Le facteur religieux est donc déterminant pour relier les hommes quand ils se morcellent. C’est ce qu’a parfaitement compris Poutine à l’heure d’adjoindre sa politique avec les desseins orthodoxes de l’Eglise.

Ainsi, cette Eglise russe est devenue l’organisation disposant du plus grand réseau social du pays : en 25 ans la corporation chrétienne a subjugué plus de cent-quarante-millions de fidèles et fait construire vingt-cinq-mille chapelles ; pendant qu’en Europe s’ouvrait un McDonald’s, en Russie s’inaugurait une paroisse ! Toutes les réformes politiques et sociales accomplies depuis l’an 2000 se sont donc faites à l’ombre de la croix. Une « orthodoxisation » de l’Etat favorisant un renouveau des valeurs traditionnelles. Cette alliance avec le patriarcat de Cyrille Ier revigora de la sorte l’institution familiale – armature de toute société stable -, puis encouragea une assimilation entravant les tensions inter ethniques et inter religieuses. Bref, un partenariat ayant ravivé le fort sens communautaire des Russes et ayant contribué à une meilleure cohésion du pays.

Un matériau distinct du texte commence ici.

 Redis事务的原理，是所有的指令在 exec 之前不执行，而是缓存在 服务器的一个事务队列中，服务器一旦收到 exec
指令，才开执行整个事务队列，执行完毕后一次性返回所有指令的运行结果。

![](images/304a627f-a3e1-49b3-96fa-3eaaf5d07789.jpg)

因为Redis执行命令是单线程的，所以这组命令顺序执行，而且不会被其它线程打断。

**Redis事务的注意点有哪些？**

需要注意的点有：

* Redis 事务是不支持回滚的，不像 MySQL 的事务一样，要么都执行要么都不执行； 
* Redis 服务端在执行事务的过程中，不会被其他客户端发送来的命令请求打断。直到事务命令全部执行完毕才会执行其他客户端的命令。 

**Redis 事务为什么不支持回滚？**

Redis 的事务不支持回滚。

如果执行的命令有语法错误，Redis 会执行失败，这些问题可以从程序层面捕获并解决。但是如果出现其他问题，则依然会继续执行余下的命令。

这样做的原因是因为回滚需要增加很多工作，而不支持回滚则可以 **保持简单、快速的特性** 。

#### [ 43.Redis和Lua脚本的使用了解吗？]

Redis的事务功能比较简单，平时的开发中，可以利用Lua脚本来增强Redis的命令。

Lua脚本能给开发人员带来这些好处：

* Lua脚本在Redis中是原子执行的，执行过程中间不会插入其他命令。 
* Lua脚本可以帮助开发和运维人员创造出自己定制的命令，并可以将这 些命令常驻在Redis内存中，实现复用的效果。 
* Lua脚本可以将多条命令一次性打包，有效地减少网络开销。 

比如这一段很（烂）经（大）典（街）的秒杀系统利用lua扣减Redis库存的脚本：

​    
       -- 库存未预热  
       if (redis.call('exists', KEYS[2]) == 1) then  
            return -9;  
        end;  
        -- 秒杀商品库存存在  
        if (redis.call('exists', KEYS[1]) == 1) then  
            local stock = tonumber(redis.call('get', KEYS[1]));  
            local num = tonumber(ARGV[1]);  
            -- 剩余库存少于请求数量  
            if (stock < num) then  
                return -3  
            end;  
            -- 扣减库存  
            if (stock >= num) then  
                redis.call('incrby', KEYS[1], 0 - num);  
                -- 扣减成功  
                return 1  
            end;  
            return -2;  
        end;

Malgré un siècle de « communisme » ravageur à l’égard des sanctuaires, les Russes ont gardé une certaine foi, une foi en leur stature et leur patrie. Ne manquait que quelqu’un pour le leur rappeler…


Quand un peuple est offert au Marché, sa terre livrée au pillage et son patrimoine voué à l’oubli, il est alors trop facile de le laisser dépérir en fermant les yeux. Grand mérite, donc, à celui qui est parvenu contre vents et marées à redonner confiance et fierté à ces abandonnés. Cela requit une ambition babylonienne – à la mesure de l’ardeur russe. L’homme à poigne qui horripile autant l’Occident fut pourtant bel et bien l’homme de la situation. Nos paradigmes façonnés par Disney & Cie ne peuvent que difficilement le tolérer. Le président russe a finalement ravivé un fort patriotisme d’Etat à même d’offrir un nouvel épanouissement à son pays. Plus que de réduire les clivages politiques il est parvenu à rassembler citoyens et élites grâce à une diligente mise en valeur de l’orthodoxie et des symboles tsaristes et soviétiques, placés alors sur un même plan et réunis dans une mémoire historique officielle. так оно и будет.